<<<<
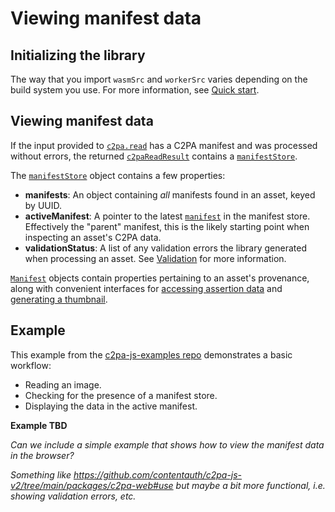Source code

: # Viewing manifest data

## Initializing the library

The way that you import `wasmSrc` and `workerSrc` varies depending on the build system you use. For more information, see [Quick start](../getting-started/quick-start#bringing-in-the-library).

## Viewing manifest data

If the input provided to [`c2pa.read`](../../js-sdk/api/c2pa.c2pa#methods) has a C2PA manifest and was processed without errors, the returned [`c2paReadResult`](../../js-sdk/api/c2pa.c2pareadresult) contains a [`manifestStore`](../../js-sdk/api/c2pa.c2pareadresult.manifeststore).

The [`manifestStore`](../../js-sdk/api/c2pa.c2pareadresult.manifeststore) object contains a few properties:

- **manifests**: An object containing _all_ manifests found in an asset, keyed by UUID.
- **activeManifest**: A pointer to the latest [`manifest`](../../js-sdk/api/c2pa.manifest) in the manifest store. Effectively the "parent" manifest, this is the likely starting point when inspecting an asset's C2PA data.
- **validationStatus**: A list of any validation errors the library generated when processing an asset. See [Validation](./validation) for more information.

[`Manifest`](../../js-sdk/api/c2pa.manifest) objects contain properties pertaining to an asset's provenance, along with convenient interfaces for [accessing assertion data](../../js-sdk/api/c2pa.assertionaccessor) and [generating a thumbnail](../../js-sdk/api/c2pa.thumbnail).

## Example

This example from the [c2pa-js-examples repo](https://github.com/contentauth/c2pa-js-examples/blob/main/minimal-ts-vite/examples/active-manifest/) demonstrates a basic workflow:

- Reading an image.
- Checking for the presence of a manifest store.
- Displaying the data in the active manifest.

**Example TBD**

_Can we include a simple example that shows how to view the manifest data in the browser?_

_Something like https://github.com/contentauth/c2pa-js-v2/tree/main/packages/c2pa-web#use but maybe a bit more functional, i.e. showing validation errors, etc._


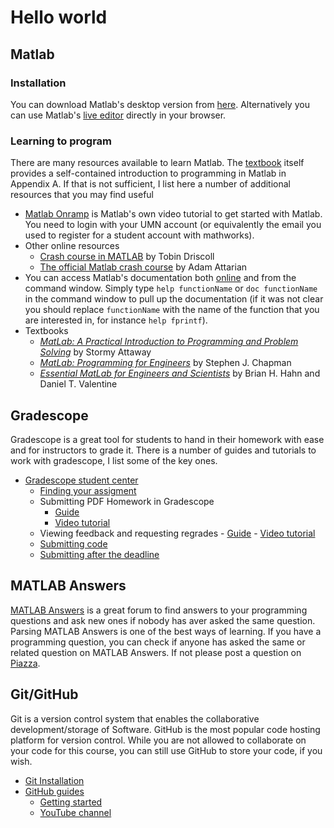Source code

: # Hello world

## Matlab
### Installation
You can download Matlab's desktop version from [here](https://wwws.cs.umn.edu/download_software/matlab/). Alternatively you can use Matlab's [live editor](https://matlab.mathworks.com/) directly in your browser.

### Learning to program
There are many resources available to learn Matlab. The [textbook][1] itself provides a self-contained introduction to programming in Matlab in Appendix A. If that is not sufficient, I list here a number of additional resources that you may find useful

- [Matlab Onramp](https://matlabacademy.mathworks.com/R2020b/portal.html?course=gettingstarted) is Matlab's own video tutorial to get started with Matlab. You need to login with your UMN account (or equivalently the email you used to register for a student account with mathworks).
- Other online resources
  - [Crash course in MATLAB](https://www-users.math.umn.edu/~lerman/math5467/matlab_adv.pdf) by Tobin Driscoll
  - [The official Matlab crash course](https://slccmathdepartment.weebly.com/uploads/2/8/7/2/28720941/matlab_crash_course.pdf) by Adam Attarian
- You can access Matlab's documentation both [online](https://www.mathworks.com/help/matlab/) and from the command window. Simply type `help functionName` or `doc functionName` in the command window to pull up the documentation (if it was not clear you should replace `functionName` with the name of the function that you are interested in, for instance `help fprintf`).
- Textbooks
    - [_MatLab: A Practical Introduction to Programming and Problem Solving_](https://primo.lib.umn.edu/permalink/f/dkvf4l/TN_cdi_askewsholts_vlebooks_9780124058934) by Stormy Attaway
    - [_MatLab: Programming for Engineers_](https://primo.lib.umn.edu/permalink/f/11uk8fo/UMN_ALMA21636085160001701) by Stephen J. Chapman
    - [_Essential MatLab for Engineers and Scientists_](https://primo.lib.umn.edu/permalink/f/dkvf4l/TN_cdi_askewsholts_vlebooks_9780081029985) by Brian H. Hahn and Daniel T. Valentine

## Gradescope
Gradescope is a great tool for students to hand in their homework with ease and for instructors to grade it. There is a number of guides and tutorials to work with gradescope, I list some of the key ones.

- [Gradescope student center](https://help.gradescope.com/category/cyk4ij2dwi-student-workflow)
    - [Finding your assigment](https://help.gradescope.com/article/ccbpppziu9-student-submit-work#finding_your_assignments)
    - Submitting PDF Homework in Gradescope
        - [Guide](https://help.gradescope.com/article/0chl25eed3-student-scan-mobile-device)
        - [Video tutorial](https://www.youtube.com/watch?v=u-pK4GzpId0&feature=emb_logo)
    - Viewing feedback and requesting regrades
          - [Guide](https://help.gradescope.com/article/8hchz9h8wh-student-regrade-request) 
          - [Video tutorial](https://www.youtube.com/watch?v=TOHCkI12mh0&feature=emb_logo)
    - [Submitting code](https://help.gradescope.com/article/ccbpppziu9-student-submit-work#submitting_code)
    - [Submitting after the deadline](https://help.gradescope.com/article/g8412yh1m6-student-submit-work-late)

## MATLAB Answers
[MATLAB Answers](https://www.mathworks.com/matlabcentral/answers/index) is a great forum to find answers to your programming questions and ask new ones if nobody has aver asked the same question. Parsing MATLAB Answers is one of the best ways of learning. If you have a programming question, you can check if anyone has asked the same or related question on MATLAB Answers. If not please post a question on [Piazza](https://piazza.com/umn/spring2021/chen3201/home).

## Git/GitHub
Git is a version control system that enables the collaborative development/storage of Software. GitHub is the most popular code hosting platform for version control. While you are not allowed to collaborate on your code for this course, you can still use GitHub to store your code, if you wish.

- [Git Installation](https://git-scm.com/book/en/v2/Getting-Started-Installing-Git)
- [GitHub guides](https://guides.github.com/)
    - [Getting started](https://guides.github.com/activities/hello-world/)
    - [YouTube channel](https://www.youtube.com/githubguides)

[1]: organization.md#Books
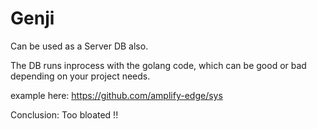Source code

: # Genji

Can be used as a Server DB also.

The DB runs inprocess with the golang code, which can be good or bad depending on your project needs.

example here: https://github.com/amplify-edge/sys

Conclusion:  Too bloated !!

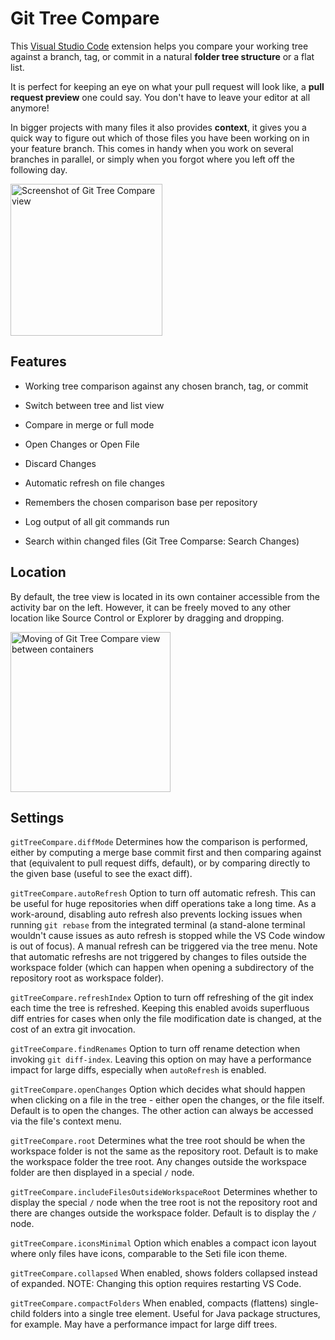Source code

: # Git Tree Compare

This [Visual Studio Code](https://code.visualstudio.com/) extension helps you compare your working tree against a branch, tag, or commit in a natural **folder tree structure** or a flat list.

It is perfect for keeping an eye on what your pull request will look like, a **pull request preview** one could say. You don't have to leave your editor at all anymore!

In bigger projects with many files it also provides **context**, it gives you a quick way to figure out which of those files you have been working on in your feature branch. This comes in handy when you work on several branches in parallel, or simply when you forgot where you left off the following day.

<img src="screenshots/main.png" alt="Screenshot of Git Tree Compare view" width="243" />

## Features

- Working tree comparison against any chosen branch, tag, or commit

- Switch between tree and list view

- Compare in merge or full mode

- Open Changes or Open File

- Discard Changes

- Automatic refresh on file changes

- Remembers the chosen comparison base per repository

- Log output of all git commands run

- Search within changed files (Git Tree Comparse: Search Changes)

## Location

By default, the tree view is located in its own container accessible from the activity bar on the left. However, it can be freely moved to any other location like Source Control or Explorer by dragging and dropping.

<img src="screenshots/move-view.gif" alt="Moving of Git Tree Compare view between containers" width="256" />

## Settings

`gitTreeCompare.diffMode` Determines how the comparison is performed, either by computing a merge base commit first and then comparing against that (equivalent to pull request diffs, default), or by comparing directly to the given base (useful to see the exact diff).

`gitTreeCompare.autoRefresh` Option to turn off automatic refresh. This can be useful for huge repositories when diff operations take a long time. As a work-around, disabling auto refresh also prevents locking issues when running `git rebase` from the integrated terminal (a stand-alone terminal wouldn't cause issues as auto refresh is stopped while the VS Code window is out of focus). A manual refresh can be triggered via the tree menu. Note that automatic refreshs are not triggered by changes to files outside the workspace folder (which can happen when opening a subdirectory of the repository root as workspace folder).

`gitTreeCompare.refreshIndex` Option to turn off refreshing of the git index each time the tree is refreshed. Keeping this enabled avoids superfluous diff entries for cases when only the file modification date is changed, at the cost of an extra git invocation.

`gitTreeCompare.findRenames` Option to turn off rename detection when invoking `git diff-index`. Leaving this option on may have a performance impact for large diffs, especially when `autoRefresh` is enabled.

`gitTreeCompare.openChanges` Option which decides what should happen when clicking on a file in the tree - either open the changes, or the file itself. Default is to open the changes. The other action can always be accessed via the file's context menu.

`gitTreeCompare.root` Determines what the tree root should be when the workspace folder is not the same as the repository root. Default is to make the workspace folder the tree root. Any changes outside the workspace folder are then displayed in a special `/` node.

`gitTreeCompare.includeFilesOutsideWorkspaceRoot` Determines whether to display the special `/` node when the tree root is not the repository root and there are changes outside the workspace folder. Default is to display the `/` node.

`gitTreeCompare.iconsMinimal` Option which enables a compact icon layout where only files have icons, comparable to the Seti file icon theme.

`gitTreeCompare.collapsed` When enabled, shows folders collapsed instead of expanded. NOTE: Changing this option requires restarting VS Code.

`gitTreeCompare.compactFolders` When enabled, compacts (flattens) single-child folders into a single tree element. Useful for Java package structures, for example. May have a performance impact for large diff trees.
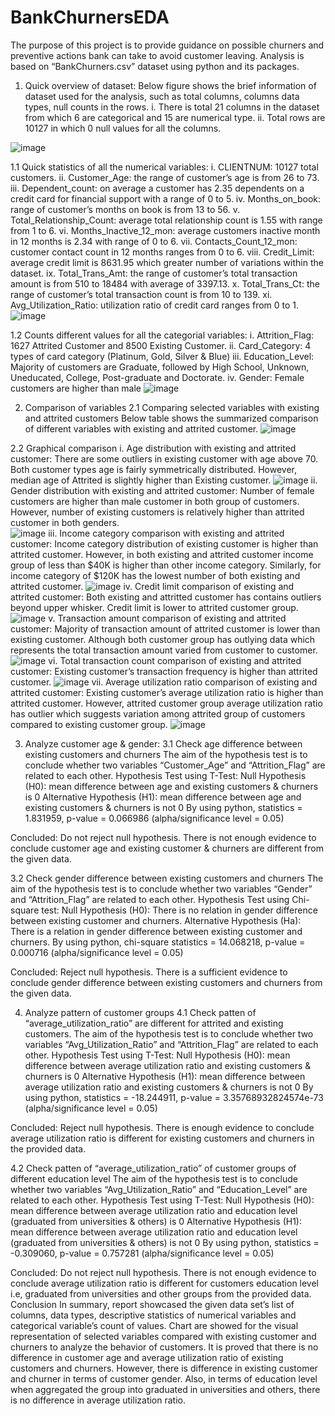 # BankChurnersEDA
The purpose of this project is to provide guidance on possible churners and preventive actions bank can take to avoid customer leaving. Analysis is based on “BankChurners.csv” dataset using python and its packages.

1.	Quick overview of dataset:
Below figure shows the brief information of dataset used for the analysis, such as total columns, columns data types, null counts in the rows. 
i.	There is total 21 columns in the dataset from which 6 are categorical and 15 are numerical type. 
ii.	Total rows are 10127 in which 0 null values for all the columns.

![image](https://user-images.githubusercontent.com/91941680/162762986-ea3c51b3-26ec-4780-b041-fda813ca36fd.png)

1.1 Quick statistics of all the numerical variables:
i.	CLIENTNUM: 10127 total customers.
ii.	Customer_Age: the range of customer’s age is from 26 to 73. 
iii.	Dependent_count: on average a customer has 2.35 dependents on a credit card for financial support with a range of 0 to 5.
iv.	Months_on_book: range of customer’s months on book is from 13 to 56. 
v.	Total_Relationship_Count: average total relationship count is 1.55 with range from 1 to 6. 
vi.	Months_Inactive_12_mon: average customers inactive month in 12 months is 2.34 with range of 0 to 6.
vii.	Contacts_Count_12_mon: customer contact count in 12 months ranges from 0 to 6.
viii.	Credit_Limit: average credit limit is 8631.95 which greater number of variations within the dataset. 
ix.	Total_Trans_Amt: the range of customer’s total transaction amount is from 510 to 18484 with average of 3397.13.
x.	Total_Trans_Ct: the range of customer’s total transaction count is from 10 to 139.
xi.	Avg_Utilization_Ratio: utilization ratio of credit card ranges from 0 to 1. 
![image](https://user-images.githubusercontent.com/91941680/162763064-0ff5dd9d-5961-4dc7-8d06-2312841c7d3f.png)

1.2 Counts different values for all the categorial variables: 
i.	Attrition_Flag: 1627 Attrited Customer and 8500 Existing Customer. 
ii.	Card_Category: 4 types of card category (Platinum, Gold, Silver & Blue)
iii.	Education_Level: Majority of customers are Graduate, followed by High School, Unknown, Uneducated, College, Post-graduate and Doctorate. 
iv.	Gender: Female customers are higher than male
![image](https://user-images.githubusercontent.com/91941680/162763148-50ddaaf1-c232-4c95-a65e-9d7571e90cff.png)

2.	Comparison of variables
2.1 Comparing selected variables with existing and attrited customers
Below table shows the summarized comparison of different variables with existing and attrited customer. 
![image](https://user-images.githubusercontent.com/91941680/162763202-53fb65ce-45a7-4050-b8ec-ac5fe9883caf.png)

2.2 Graphical comparison 
i.	Age distribution with existing and attrited customer: There are some outliers in existing customer with age above 70. Both customer types age is fairly symmetrically distributed. However, median age of Attrited is slightly higher than Existing customer. 
![image](https://user-images.githubusercontent.com/91941680/162763244-287228e4-e9b2-45c5-b9bd-d0194810fb71.png)
ii.	Gender distribution with existing and attrited customer: Number of female customers are higher than male customer in both group of customers. However, number of existing customers is relatively higher than attrited customer in both genders.  
![image](https://user-images.githubusercontent.com/91941680/162763302-01efca32-a7e1-441f-b4e5-dcdd28d2d036.png)
iii.	Income category comparison with existing and attrited customer: Income category distribution of existing customer is higher than attrited customer. However, in both existing and attrited customer income group of less than $40K is higher than other income category. Similarly, for income category of $120K has the lowest number of both existing and attrited customer.
![image](https://user-images.githubusercontent.com/91941680/162763342-0bc65d0e-bfa7-458d-8f3b-21cc37bd0c21.png)
iv.	Credit limit comparison of existing and attrited customer: Both existing and attritted customer has contains outliers beyond upper whisker. Credit limit is lower to attrited customer group. 
![image](https://user-images.githubusercontent.com/91941680/162763395-55445f71-0b2d-44e5-b713-018edc4bef1f.png)
v.	Transaction amount comparison of existing and attrited customer: Majority of transaction amount of attrited customer is lower than existing customer. Although both customer group has outlying data which represents the total transaction amount varied from customer to customer.
![image](https://user-images.githubusercontent.com/91941680/162763448-a983a33d-d84f-4d6e-a558-3161d573140e.png)
vi.	Total transaction count comparison of existing and attrited customer: Existing customer’s transaction frequency is higher than attrited customer. 
![image](https://user-images.githubusercontent.com/91941680/162763495-9c807fda-8e6a-4d9b-92ec-6b637360719e.png)
vii.	Average utilization ratio comparison of existing and attrited customer: Existing customer’s average utilization ratio is higher than attrited customer. However, attrited customer group average utilization ratio has outlier which suggests variation among attrited group of customers compared to existing customer group. 
![image](https://user-images.githubusercontent.com/91941680/162763547-ef174b3b-1b61-4c8d-a785-628f3193094b.png)

3.	Analyze customer age & gender: 
3.1 Check age difference between existing customers and churners
The aim of the hypothesis test is to conclude whether two variables “Customer_Age” and “Attrition_Flag” are related to each other.
Hypothesis Test using T-Test: 
Null Hypothesis (H0): mean difference between age and existing customers & churners is 0
Alternative Hypothesis (H1): mean difference between age and existing customers & churners is not 0
By using python, statistics = 1.831959, p-value = 0.066986 (alpha/significance level = 0.05)

Concluded: Do not reject null hypothesis. There is not enough evidence to conclude customer age and existing customer & churners are different from the given data. 

3.2 Check gender difference between existing customers and churners
The aim of the hypothesis test is to conclude whether two variables “Gender” and “Attrition_Flag” are related to each other.
Hypothesis Test using Chi-square test:
Null Hypothesis (H0): There is no relation in gender difference between existing customer and churners.
Alternative Hypothesis (Ha): There is a relation in gender difference between existing customer and churners.
By using python, chi-square statistics = 14.068218, p-value = 0.000716 (alpha/significance level = 0.05)

Concluded: Reject null hypothesis. There is a sufficient evidence to conclude gender difference between existing customers and churners from the given data. 

4.	Analyze pattern of customer groups 
4.1 Check patten of “average_utilization_ratio” are different for attrited and existing customers.
The aim of the hypothesis test is to conclude whether two variables “Avg_Utilization_Ratio” and “Attrition_Flag” are related to each other.
Hypothesis Test using T-Test: 
Null Hypothesis (H0): mean difference between average utilization ratio and existing customers & churners is 0
Alternative Hypothesis (H1): mean difference between average utilization ratio and existing customers & churners is not 0
By using python, statistics = -18.244911, p-value = 3.35768932824574e-73 (alpha/significance level = 0.05)

Concluded: Reject null hypothesis. There is enough evidence to conclude average utilization ratio is different for existing customers and churners in the provided data. 

4.2 Check patten of “average_utilization_ratio” of customer groups of different education level 
The aim of the hypothesis test is to conclude whether two variables “Avg_Utilization_Ratio” and “Education_Level” are related to each other.
Hypothesis Test using T-Test: 
Null Hypothesis (H0): mean difference between average utilization ratio and education level (graduated from universities & others) is 0
Alternative Hypothesis (H1): mean difference between average utilization ratio and education level (graduated from universities & others) is not 0
By using python, statistics = -0.309060, p-value = 0.757281 (alpha/significance level = 0.05)

Concluded: Do not reject null hypothesis. There is not enough evidence to conclude average utilization ratio is different for customers education level i.e, graduated from universities and other groups from the provided data. 
Conclusion
In summary, report showcased the given data set’s list of columns, data types, descriptive statistics of numerical variables and categorical variable’s count of values. Chart are showed for the visual representation of selected variables compared with existing customer and churners to analyze the behavior of customers. It is proved that there is no difference in customer age and average utilization ratio of existing customers and churners. However, there is difference in existing customer and churner in terms of customer gender. Also, in terms of education level when aggregated the group into graduated in universities and others, there is no difference in average utilization ratio. 
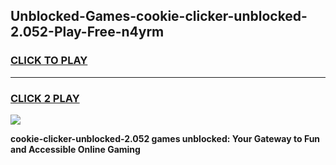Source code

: 
## Unblocked-Games-cookie-clicker-unblocked-2.052-Play-Free-n4yrm
<h3>
<a href="https://premium76.site?title=cookie-clicker-unblocked-2.052&ref=12A">CLICK TO PLAY</a></h3>
<hr>

<h3>
<a href="https://premium76.site?title=cookie-clicker-unblocked-2.052&ref=12A">CLICK 2 PLAY</a>
  
</h3>

<a href="https://premium76.site?title=cookie-clicker-unblocked-2.052&ref=12A"><img src="https://clearcache.store/games.png"></a>


**cookie-clicker-unblocked-2.052 games unblocked: Your Gateway to Fun and Accessible Online Gaming**

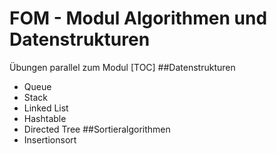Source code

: # FOM - Modul Algorithmen und Datenstrukturen
Übungen parallel zum Modul
[TOC]
##Datenstrukturen
- Queue
- Stack
- Linked List
- Hashtable
- Directed Tree
##Sortieralgorithmen
- Insertionsort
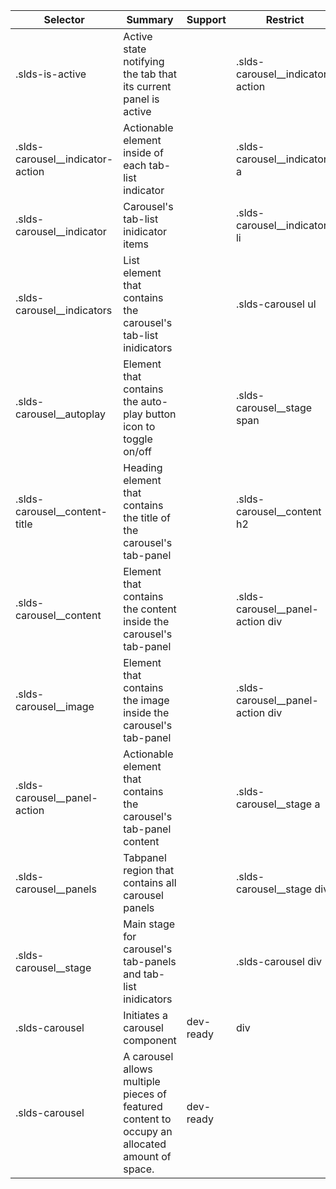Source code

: 

| Selector | Summary | Support | Restrict | Variant | Modifier |
|-------|-------|-------|-------|-------|-------|
| .slds-is-active | Active state notifying the tab that its current panel is active |   | .slds-carousel__indicator-action |   |   |
| .slds-carousel__indicator-action | Actionable element inside of each tab-list indicator |   | .slds-carousel__indicator a |   |   |
| .slds-carousel__indicator | Carousel's tab-list inidicator items |   | .slds-carousel__indicators li |   |   |
| .slds-carousel__indicators | List element that contains the carousel's tab-list inidicators |   | .slds-carousel ul |   |   |
| .slds-carousel__autoplay | Element that contains the auto-play button icon to toggle on/off |   | .slds-carousel__stage span |   |   |
| .slds-carousel__content-title | Heading element that contains the title of the carousel's tab-panel |   | .slds-carousel__content h2 |   |   |
| .slds-carousel__content | Element that contains the content inside the carousel's tab-panel |   | .slds-carousel__panel-action div |   |   |
| .slds-carousel__image | Element that contains the image inside the carousel's tab-panel |   | .slds-carousel__panel-action div |   |   |
| .slds-carousel__panel-action | Actionable element that contains the carousel's tab-panel content |   | .slds-carousel__stage a |   |   |
| .slds-carousel__panels | Tabpanel region that contains all carousel panels |   | .slds-carousel__stage div |   |   |
| .slds-carousel__stage | Main stage for carousel's tab-panels and tab-list inidicators |   | .slds-carousel div |   |   |
| .slds-carousel | Initiates a carousel component | dev-ready | div | true |   |
| .slds-carousel | A carousel allows multiple pieces of featured content to occupy an allocated amount of space. | dev-ready |   |   |   |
>>>>
Your task: Would you output, from the records above, exactly the run of lines that starts at the line containing "## Location" and ends at the line containing "## Settings", and only that run?

Answer:
## Location

By default, the tree view is located in its own container accessible from the activity bar on the left. However, it can be freely moved to any other location like Source Control or Explorer by dragging and dropping.

<img src="screenshots/move-view.gif" alt="Moving of Git Tree Compare view between containers" width="256" />

## Settings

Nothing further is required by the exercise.